::: Material shown
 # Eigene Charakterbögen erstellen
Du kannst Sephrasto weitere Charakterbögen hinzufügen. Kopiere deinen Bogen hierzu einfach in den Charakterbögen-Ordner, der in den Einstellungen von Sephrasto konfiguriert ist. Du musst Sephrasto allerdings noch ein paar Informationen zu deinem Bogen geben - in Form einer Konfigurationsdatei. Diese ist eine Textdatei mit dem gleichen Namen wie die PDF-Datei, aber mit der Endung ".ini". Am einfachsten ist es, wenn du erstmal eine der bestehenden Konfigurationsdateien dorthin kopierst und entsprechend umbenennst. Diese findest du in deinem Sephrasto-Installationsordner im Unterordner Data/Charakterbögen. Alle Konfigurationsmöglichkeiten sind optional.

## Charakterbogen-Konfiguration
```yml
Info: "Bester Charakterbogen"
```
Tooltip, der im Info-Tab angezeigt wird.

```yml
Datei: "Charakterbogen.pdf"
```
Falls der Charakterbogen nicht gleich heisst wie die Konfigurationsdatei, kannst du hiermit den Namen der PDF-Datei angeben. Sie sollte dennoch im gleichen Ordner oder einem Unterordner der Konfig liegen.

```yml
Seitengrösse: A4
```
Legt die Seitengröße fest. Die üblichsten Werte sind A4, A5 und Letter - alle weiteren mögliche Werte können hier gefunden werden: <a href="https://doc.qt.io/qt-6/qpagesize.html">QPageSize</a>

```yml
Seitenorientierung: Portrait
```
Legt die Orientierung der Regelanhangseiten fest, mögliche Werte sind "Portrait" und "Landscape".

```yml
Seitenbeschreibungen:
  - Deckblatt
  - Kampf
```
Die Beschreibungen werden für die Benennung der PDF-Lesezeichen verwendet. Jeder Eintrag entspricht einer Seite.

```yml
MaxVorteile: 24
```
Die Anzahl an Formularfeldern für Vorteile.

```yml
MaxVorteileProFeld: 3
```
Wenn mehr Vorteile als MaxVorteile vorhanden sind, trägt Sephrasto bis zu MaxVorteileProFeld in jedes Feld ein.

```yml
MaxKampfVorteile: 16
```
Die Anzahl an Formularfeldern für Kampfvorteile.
::::::
#### Exercise instructions:
Word for word, quote all of the data above.

#### Exercise response:
 # Eigene Charakterbögen erstellen
Du kannst Sephrasto weitere Charakterbögen hinzufügen. Kopiere deinen Bogen hierzu einfach in den Charakterbögen-Ordner, der in den Einstellungen von Sephrasto konfiguriert ist. Du musst Sephrasto allerdings noch ein paar Informationen zu deinem Bogen geben - in Form einer Konfigurationsdatei. Diese ist eine Textdatei mit dem gleichen Namen wie die PDF-Datei, aber mit der Endung ".ini". Am einfachsten ist es, wenn du erstmal eine der bestehenden Konfigurationsdateien dorthin kopierst und entsprechend umbenennst. Diese findest du in deinem Sephrasto-Installationsordner im Unterordner Data/Charakterbögen. Alle Konfigurationsmöglichkeiten sind optional.

## Charakterbogen-Konfiguration
```yml
Info: "Bester Charakterbogen"
```
Tooltip, der im Info-Tab angezeigt wird.

```yml
Datei: "Charakterbogen.pdf"
```
Falls der Charakterbogen nicht gleich heisst wie die Konfigurationsdatei, kannst du hiermit den Namen der PDF-Datei angeben. Sie sollte dennoch im gleichen Ordner oder einem Unterordner der Konfig liegen.

```yml
Seitengrösse: A4
```
Legt die Seitengröße fest. Die üblichsten Werte sind A4, A5 und Letter - alle weiteren mögliche Werte können hier gefunden werden: <a href="https://doc.qt.io/qt-6/qpagesize.html">QPageSize</a>

```yml
Seitenorientierung: Portrait
```
Legt die Orientierung der Regelanhangseiten fest, mögliche Werte sind "Portrait" und "Landscape".

```yml
Seitenbeschreibungen:
  - Deckblatt
  - Kampf
```
Die Beschreibungen werden für die Benennung der PDF-Lesezeichen verwendet. Jeder Eintrag entspricht einer Seite.

```yml
MaxVorteile: 24
```
Die Anzahl an Formularfeldern für Vorteile.

```yml
MaxVorteileProFeld: 3
```
Wenn mehr Vorteile als MaxVorteile vorhanden sind, trägt Sephrasto bis zu MaxVorteileProFeld in jedes Feld ein.

```yml
MaxKampfVorteile: 16
```
Die Anzahl an Formularfeldern für Kampfvorteile.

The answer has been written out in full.